Start of Provided data

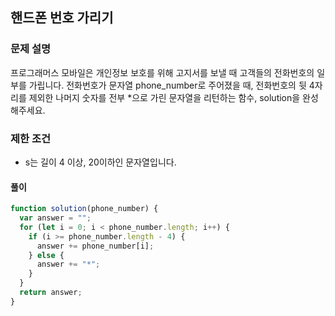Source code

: ## 핸드폰 번호 가리기

### 문제 설명
프로그래머스 모바일은 개인정보 보호를 위해 고지서를 보낼 때 고객들의 전화번호의 일부를 가립니다.
전화번호가 문자열 phone_number로 주어졌을 때, 전화번호의 뒷 4자리를 제외한 나머지 숫자를 전부 *으로 가린 문자열을 리턴하는 함수, solution을 완성해주세요.

### 제한 조건
- s는 길이 4 이상, 20이하인 문자열입니다.

#### 풀이
```js
function solution(phone_number) {
  var answer = "";
  for (let i = 0; i < phone_number.length; i++) {
    if (i >= phone_number.length - 4) {
      answer += phone_number[i];
    } else {
      answer += "*";
    }
  }
  return answer;
}
```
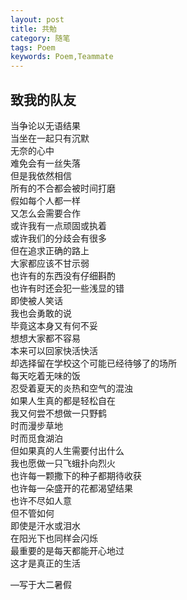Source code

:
 ```yaml
---
layout: post
title: 共勉
category: 随笔
tags: Poem
keywords: Poem,Teammate
---
```

## 致我的队友
当争论以无语结果  
当坐在一起只有沉默  
无奈的心中  
难免会有一丝失落  
但是我依然相信  
所有的不合都会被时间打磨  
假如每个人都一样  
又怎么会需要合作  
或许我有一点顽固或执着  
或许我们的分歧会有很多  
但在追求正确的路上  
大家都应该不甘示弱  
也许有的东西没有仔细斟酌  
也许有时还会犯一些浅显的错  
即使被人笑话  
我也会勇敢的说  
毕竟这本身又有何不妥  
想想大家都不容易  
本来可以回家快活快活  
却选择留在学校这个可能已经待够了的场所  
每天吃着无味的饭  
忍受着夏天的炎热和空气的混浊    
如果人生真的都是轻松自在  
我又何尝不想做一只野鹤  
时而漫步草地  
时而觅食湖泊  
但如果真的人生需要付出什么  
我也愿做一只飞蛾扑向烈火  
也许每一颗撒下的种子都期待收获  
也许每一朵盛开的花都渴望结果  
也许不尽如人意  
但不管如何  
即使是汗水或泪水  
在阳光下也同样会闪烁  
最重要的是每天都能开心地过  
这才是真正的生活  
  
—写于大二暑假
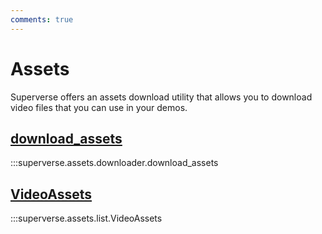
 ```yaml
---
comments: true
---
```


# Assets

Superverse offers an assets download utility that allows you to download video files
that you can use in your demos.

<div class="md-typeset">
    <h2><a href="#superverse.assets.downloader.download_assets.download_assets">download_assets</a></h2>
</div>

:::superverse.assets.downloader.download_assets

<div class="md-typeset">
    <h2><a href="#superverse.assets.downloader.download_assets.VideoAssets">VideoAssets</a></h2>
</div>

:::superverse.assets.list.VideoAssets
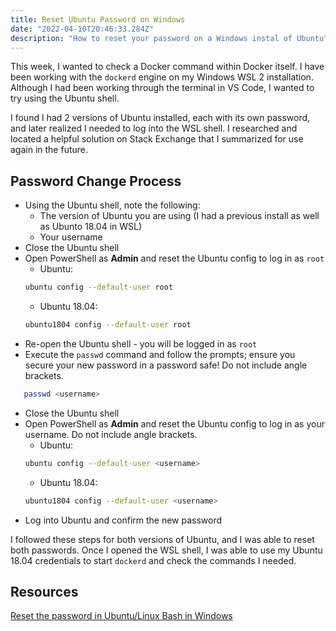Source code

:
 ```yaml
---
title: Reset Ubuntu Password on Windows
date: "2022-04-10T20:46:33.284Z"
description: "How to reset your password on a Windows instal of Ubuntu"
---
```


This week, I wanted to check a Docker command within Docker itself. I have been working with the `dockerd` engine on my Windows WSL 2 installation. Although I had been working through the terminal in VS Code, I wanted to try using the Ubuntu shell.

I found I had 2 versions of Ubuntu installed, each with its own password, and later realized I needed to log into the WSL shell. I researched and located a helpful solution on Stack Exchange that I summarized for use again in the future.

## Password Change Process

- Using the Ubuntu shell, note the following:
  - The version of Ubuntu you are using (I had a previous install as well as Ubunto 18.04 in WSL)
  - Your username
- Close the Ubuntu shell
- Open PowerShell as **Admin** and reset the Ubuntu config to log in as `root`
  - Ubuntu:
  ```bash
  ubuntu config --default-user root
  ```
  - Ubuntu 18.04:
  ```bash
  ubuntu1804 config --default-user root
  ```
- Re-open the Ubuntu shell - you will be logged in as `root`
- Execute the `passwd` command and follow the prompts; ensure you secure your new password in a password safe! Do not include angle brackets.

```bash
   passwd <username>
```

- Close the Ubuntu shell
- Open PowerShell as **Admin** and reset the Ubuntu config to log in as your username. Do not include angle brackets.
  - Ubuntu:
  ```bash
  ubuntu config --default-user <username>
  ```
  - Ubuntu 18.04:
  ```bash
  ubuntu1804 config --default-user <username>
  ```
- Log into Ubuntu and confirm the new password

I followed these steps for both versions of Ubuntu, and I was able to reset both passwords. Once I opened the WSL shell, I was able to use my Ubuntu 18.04 credentials to start `dockerd` and check the commands I needed.

## Resources

[Reset the password in Ubuntu/Linux Bash in Windows](https://askubuntu.com/questions/772050/reset-the-password-in-ubuntu-linux-bash-in-windows)
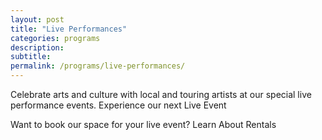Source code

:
 ```yaml
---
layout: post
title: "Live Performances"
categories: programs
description:
subtitle:
permalink: /programs/live-performances/
---
```



Celebrate arts and culture with local and touring artists at our special live performance events. 
Experience our next Live Event


Want to book our space for your live event?
Learn About Rentals
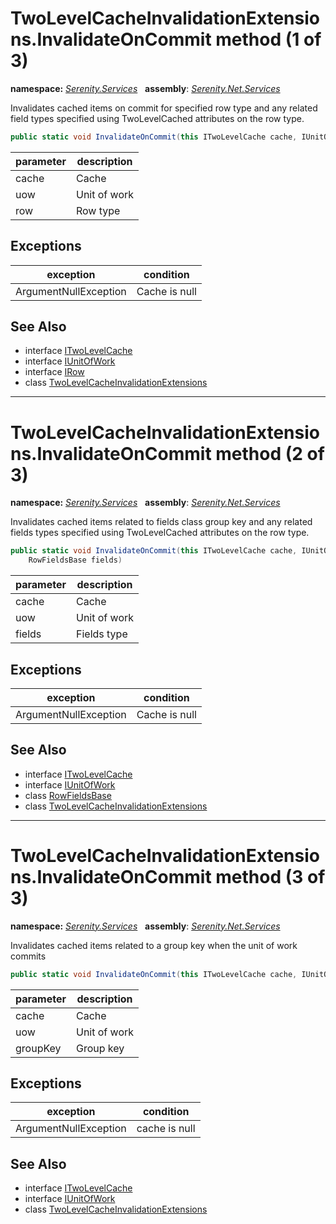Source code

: # TwoLevelCacheInvalidationExtensions.InvalidateOnCommit method (1 of 3)
**namespace:** *[Serenity.Services](../../README.md#serenity.services-namespace)*   **assembly**: *[Serenity.Net.Services](../../README.md)*

Invalidates cached items on commit for specified row type and any related field types specified using TwoLevelCached attributes on the row type.

```csharp
public static void InvalidateOnCommit(this ITwoLevelCache cache, IUnitOfWork uow, IRow row)
```

| parameter | description |
| --- | --- |
| cache | Cache |
| uow | Unit of work |
| row | Row type |

## Exceptions

| exception | condition |
| --- | --- |
| ArgumentNullException | Cache is null |

## See Also

* interface [ITwoLevelCache](../Serenity.Net.Core/../../Serenity.Abstractions/ITwoLevelCache.md)
* interface [IUnitOfWork](../Serenity.Net.Data/../../Serenity.Data/IUnitOfWork.md)
* interface [IRow](../Serenity.Net.Entity/../../Serenity.Data/IRow.md)
* class [TwoLevelCacheInvalidationExtensions](../TwoLevelCacheInvalidationExtensions.md)

---

# TwoLevelCacheInvalidationExtensions.InvalidateOnCommit method (2 of 3)
**namespace:** *[Serenity.Services](../../README.md#serenity.services-namespace)*   **assembly**: *[Serenity.Net.Services](../../README.md)*

Invalidates cached items related to fields class group key and any related fields types specified using TwoLevelCached attributes on the row type.

```csharp
public static void InvalidateOnCommit(this ITwoLevelCache cache, IUnitOfWork uow, 
    RowFieldsBase fields)
```

| parameter | description |
| --- | --- |
| cache | Cache |
| uow | Unit of work |
| fields | Fields type |

## Exceptions

| exception | condition |
| --- | --- |
| ArgumentNullException | Cache is null |

## See Also

* interface [ITwoLevelCache](../Serenity.Net.Core/../../Serenity.Abstractions/ITwoLevelCache.md)
* interface [IUnitOfWork](../Serenity.Net.Data/../../Serenity.Data/IUnitOfWork.md)
* class [RowFieldsBase](../Serenity.Net.Entity/../../Serenity.Data/RowFieldsBase.md)
* class [TwoLevelCacheInvalidationExtensions](../TwoLevelCacheInvalidationExtensions.md)

---

# TwoLevelCacheInvalidationExtensions.InvalidateOnCommit method (3 of 3)
**namespace:** *[Serenity.Services](../../README.md#serenity.services-namespace)*   **assembly**: *[Serenity.Net.Services](../../README.md)*

Invalidates cached items related to a group key when the unit of work commits

```csharp
public static void InvalidateOnCommit(this ITwoLevelCache cache, IUnitOfWork uow, string groupKey)
```

| parameter | description |
| --- | --- |
| cache | Cache |
| uow | Unit of work |
| groupKey | Group key |

## Exceptions

| exception | condition |
| --- | --- |
| ArgumentNullException | cache is null |

## See Also

* interface [ITwoLevelCache](../Serenity.Net.Core/../../Serenity.Abstractions/ITwoLevelCache.md)
* interface [IUnitOfWork](../Serenity.Net.Data/../../Serenity.Data/IUnitOfWork.md)
* class [TwoLevelCacheInvalidationExtensions](../TwoLevelCacheInvalidationExtensions.md)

End of Provided data

### Exercise goal
Copy out each record word for word and omit any pictures.

### Output for this exercise
Source code

: ## 핸드폰 번호 가리기

### 문제 설명
프로그래머스 모바일은 개인정보 보호를 위해 고지서를 보낼 때 고객들의 전화번호의 일부를 가립니다.
전화번호가 문자열 phone_number로 주어졌을 때, 전화번호의 뒷 4자리를 제외한 나머지 숫자를 전부 *으로 가린 문자열을 리턴하는 함수, solution을 완성해주세요.

### 제한 조건
- s는 길이 4 이상, 20이하인 문자열입니다.

#### 풀이
```js
function solution(phone_number) {
  var answer = "";
  for (let i = 0; i < phone_number.length; i++) {
    if (i >= phone_number.length - 4) {
      answer += phone_number[i];
    } else {
      answer += "*";
    }
  }
  return answer;
}
```
Source code

:
 ```yaml
---
layout: post
title: 共勉
category: 随笔
tags: Poem
keywords: Poem,Teammate
---
```

## 致我的队友
当争论以无语结果  
当坐在一起只有沉默  
无奈的心中  
难免会有一丝失落  
但是我依然相信  
所有的不合都会被时间打磨  
假如每个人都一样  
又怎么会需要合作  
或许我有一点顽固或执着  
或许我们的分歧会有很多  
但在追求正确的路上  
大家都应该不甘示弱  
也许有的东西没有仔细斟酌  
也许有时还会犯一些浅显的错  
即使被人笑话  
我也会勇敢的说  
毕竟这本身又有何不妥  
想想大家都不容易  
本来可以回家快活快活  
却选择留在学校这个可能已经待够了的场所  
每天吃着无味的饭  
忍受着夏天的炎热和空气的混浊    
如果人生真的都是轻松自在  
我又何尝不想做一只野鹤  
时而漫步草地  
时而觅食湖泊  
但如果真的人生需要付出什么  
我也愿做一只飞蛾扑向烈火  
也许每一颗撒下的种子都期待收获  
也许每一朵盛开的花都渴望结果  
也许不尽如人意  
但不管如何  
即使是汗水或泪水  
在阳光下也同样会闪烁  
最重要的是每天都能开心地过  
这才是真正的生活  
  
—写于大二暑假
 ```yaml
---
comments: true
---
```


# Assets

Superverse offers an assets download utility that allows you to download video files
that you can use in your demos.

<div class="md-typeset">
    <h2><a href="#superverse.assets.downloader.download_assets.download_assets">download_assets</a></h2>
</div>

:::superverse.assets.downloader.download_assets

<div class="md-typeset">
    <h2><a href="#superverse.assets.downloader.download_assets.VideoAssets">VideoAssets</a></h2>
</div>

:::superverse.assets.list.VideoAssets
Source code

:
 ```yaml
---
title: Reset Ubuntu Password on Windows
date: "2022-04-10T20:46:33.284Z"
description: "How to reset your password on a Windows instal of Ubuntu"
---
```


This week, I wanted to check a Docker command within Docker itself. I have been working with the `dockerd` engine on my Windows WSL 2 installation. Although I had been working through the terminal in VS Code, I wanted to try using the Ubuntu shell.

I found I had 2 versions of Ubuntu installed, each with its own password, and later realized I needed to log into the WSL shell. I researched and located a helpful solution on Stack Exchange that I summarized for use again in the future.

## Password Change Process

- Using the Ubuntu shell, note the following:
  - The version of Ubuntu you are using (I had a previous install as well as Ubunto 18.04 in WSL)
  - Your username
- Close the Ubuntu shell
- Open PowerShell as **Admin** and reset the Ubuntu config to log in as `root`
  - Ubuntu:
  ```bash
  ubuntu config --default-user root
  ```
  - Ubuntu 18.04:
  ```bash
  ubuntu1804 config --default-user root
  ```
- Re-open the Ubuntu shell - you will be logged in as `root`
- Execute the `passwd` command and follow the prompts; ensure you secure your new password in a password safe! Do not include angle brackets.

```bash
   passwd <username>
```

- Close the Ubuntu shell
- Open PowerShell as **Admin** and reset the Ubuntu config to log in as your username. Do not include angle brackets.
  - Ubuntu:
  ```bash
  ubuntu config --default-user <username>
  ```
  - Ubuntu 18.04:
  ```bash
  ubuntu1804 config --default-user <username>
  ```
- Log into Ubuntu and confirm the new password

I followed these steps for both versions of Ubuntu, and I was able to reset both passwords. Once I opened the WSL shell, I was able to use my Ubuntu 18.04 credentials to start `dockerd` and check the commands I needed.

## Resources

[Reset the password in Ubuntu/Linux Bash in Windows](https://askubuntu.com/questions/772050/reset-the-password-in-ubuntu-linux-bash-in-windows)
Source code

:
 ```yaml
---
layout: post
title: "Live Performances"
categories: programs
description:
subtitle:
permalink: /programs/live-performances/
---
```



Celebrate arts and culture with local and touring artists at our special live performance events. 
Experience our next Live Event


Want to book our space for your live event?
Learn About Rentals
Source code

: # TwoLevelCacheInvalidationExtensions.InvalidateOnCommit method (1 of 3)
**namespace:** *[Serenity.Services](../../README.md#serenity.services-namespace)*   **assembly**: *[Serenity.Net.Services](../../README.md)*

Invalidates cached items on commit for specified row type and any related field types specified using TwoLevelCached attributes on the row type.

```csharp
public static void InvalidateOnCommit(this ITwoLevelCache cache, IUnitOfWork uow, IRow row)
```

| parameter | description |
| --- | --- |
| cache | Cache |
| uow | Unit of work |
| row | Row type |

## Exceptions

| exception | condition |
| --- | --- |
| ArgumentNullException | Cache is null |

## See Also

* interface [ITwoLevelCache](../Serenity.Net.Core/../../Serenity.Abstractions/ITwoLevelCache.md)
* interface [IUnitOfWork](../Serenity.Net.Data/../../Serenity.Data/IUnitOfWork.md)
* interface [IRow](../Serenity.Net.Entity/../../Serenity.Data/IRow.md)
* class [TwoLevelCacheInvalidationExtensions](../TwoLevelCacheInvalidationExtensions.md)

---

# TwoLevelCacheInvalidationExtensions.InvalidateOnCommit method (2 of 3)
**namespace:** *[Serenity.Services](../../README.md#serenity.services-namespace)*   **assembly**: *[Serenity.Net.Services](../../README.md)*

Invalidates cached items related to fields class group key and any related fields types specified using TwoLevelCached attributes on the row type.

```csharp
public static void InvalidateOnCommit(this ITwoLevelCache cache, IUnitOfWork uow, 
    RowFieldsBase fields)
```

| parameter | description |
| --- | --- |
| cache | Cache |
| uow | Unit of work |
| fields | Fields type |

## Exceptions

| exception | condition |
| --- | --- |
| ArgumentNullException | Cache is null |

## See Also

* interface [ITwoLevelCache](../Serenity.Net.Core/../../Serenity.Abstractions/ITwoLevelCache.md)
* interface [IUnitOfWork](../Serenity.Net.Data/../../Serenity.Data/IUnitOfWork.md)
* class [RowFieldsBase](../Serenity.Net.Entity/../../Serenity.Data/RowFieldsBase.md)
* class [TwoLevelCacheInvalidationExtensions](../TwoLevelCacheInvalidationExtensions.md)

---

# TwoLevelCacheInvalidationExtensions.InvalidateOnCommit method (3 of 3)
**namespace:** *[Serenity.Services](../../README.md#serenity.services-namespace)*   **assembly**: *[Serenity.Net.Services](../../README.md)*

Invalidates cached items related to a group key when the unit of work commits

```csharp
public static void InvalidateOnCommit(this ITwoLevelCache cache, IUnitOfWork uow, string groupKey)
```

| parameter | description |
| --- | --- |
| cache | Cache |
| uow | Unit of work |
| groupKey | Group key |

## Exceptions

| exception | condition |
| --- | --- |
| ArgumentNullException | cache is null |

## See Also

* interface [ITwoLevelCache](../Serenity.Net.Core/../../Serenity.Abstractions/ITwoLevelCache.md)
* interface [IUnitOfWork](../Serenity.Net.Data/../../Serenity.Data/IUnitOfWork.md)
* class [TwoLevelCacheInvalidationExtensions](../TwoLevelCacheInvalidationExtensions.md)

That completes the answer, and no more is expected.